* TASK PROMPT
Report each line of the records below that holds the word "Endpoints".

Stored data entries
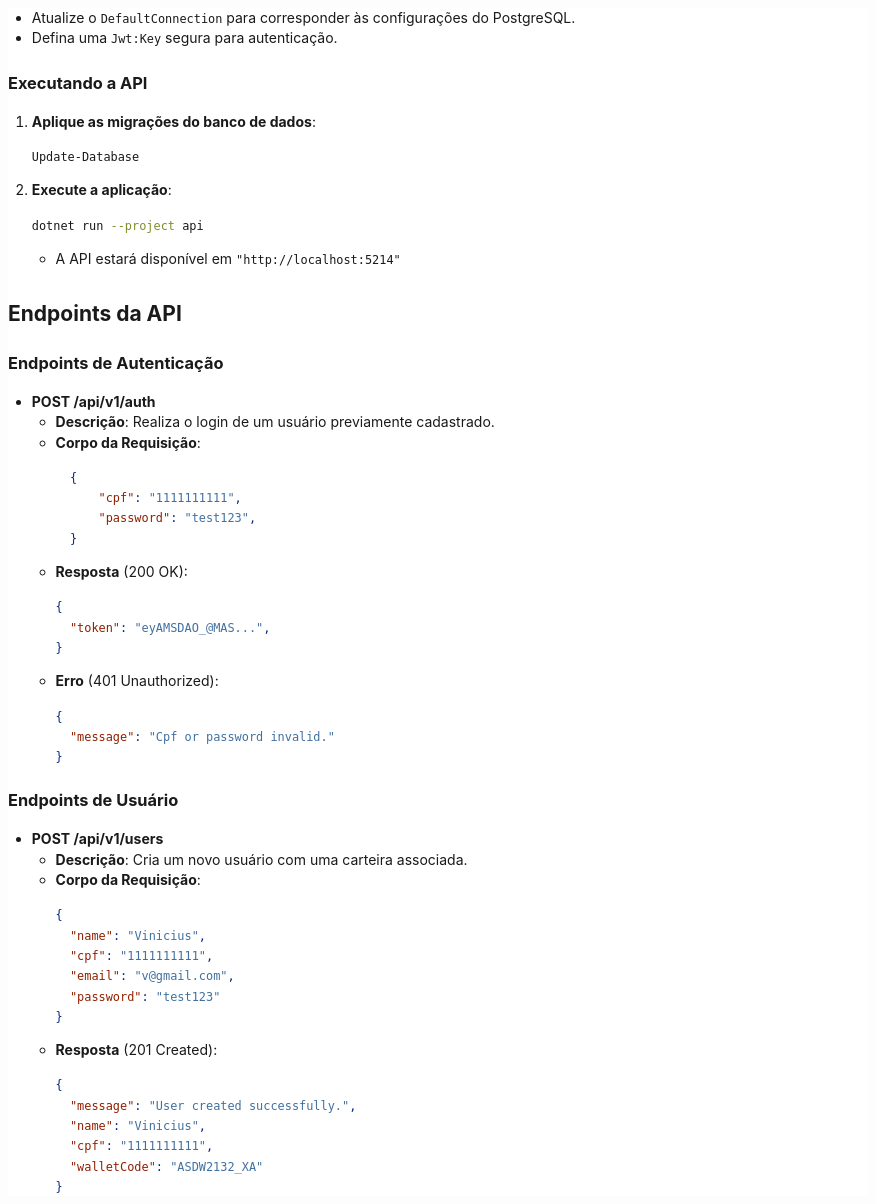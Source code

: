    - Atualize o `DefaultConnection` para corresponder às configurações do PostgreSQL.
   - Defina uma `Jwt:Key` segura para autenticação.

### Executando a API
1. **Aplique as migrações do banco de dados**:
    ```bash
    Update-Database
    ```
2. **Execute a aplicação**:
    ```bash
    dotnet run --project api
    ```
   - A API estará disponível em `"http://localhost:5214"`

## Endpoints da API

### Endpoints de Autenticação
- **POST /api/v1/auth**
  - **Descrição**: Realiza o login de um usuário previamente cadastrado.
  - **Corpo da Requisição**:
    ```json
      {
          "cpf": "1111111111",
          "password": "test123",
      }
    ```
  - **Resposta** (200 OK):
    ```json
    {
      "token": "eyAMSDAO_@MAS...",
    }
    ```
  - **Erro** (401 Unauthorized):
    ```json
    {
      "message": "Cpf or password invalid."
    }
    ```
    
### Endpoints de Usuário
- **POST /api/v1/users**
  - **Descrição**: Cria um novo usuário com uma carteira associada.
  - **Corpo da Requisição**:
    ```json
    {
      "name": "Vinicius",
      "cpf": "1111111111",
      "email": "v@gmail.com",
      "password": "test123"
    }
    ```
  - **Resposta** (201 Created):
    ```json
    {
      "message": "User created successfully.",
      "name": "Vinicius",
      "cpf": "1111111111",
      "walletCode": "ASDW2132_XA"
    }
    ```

* YOUR RESPONSE
## Endpoints da API
### Endpoints de Autenticação
### Endpoints de Usuário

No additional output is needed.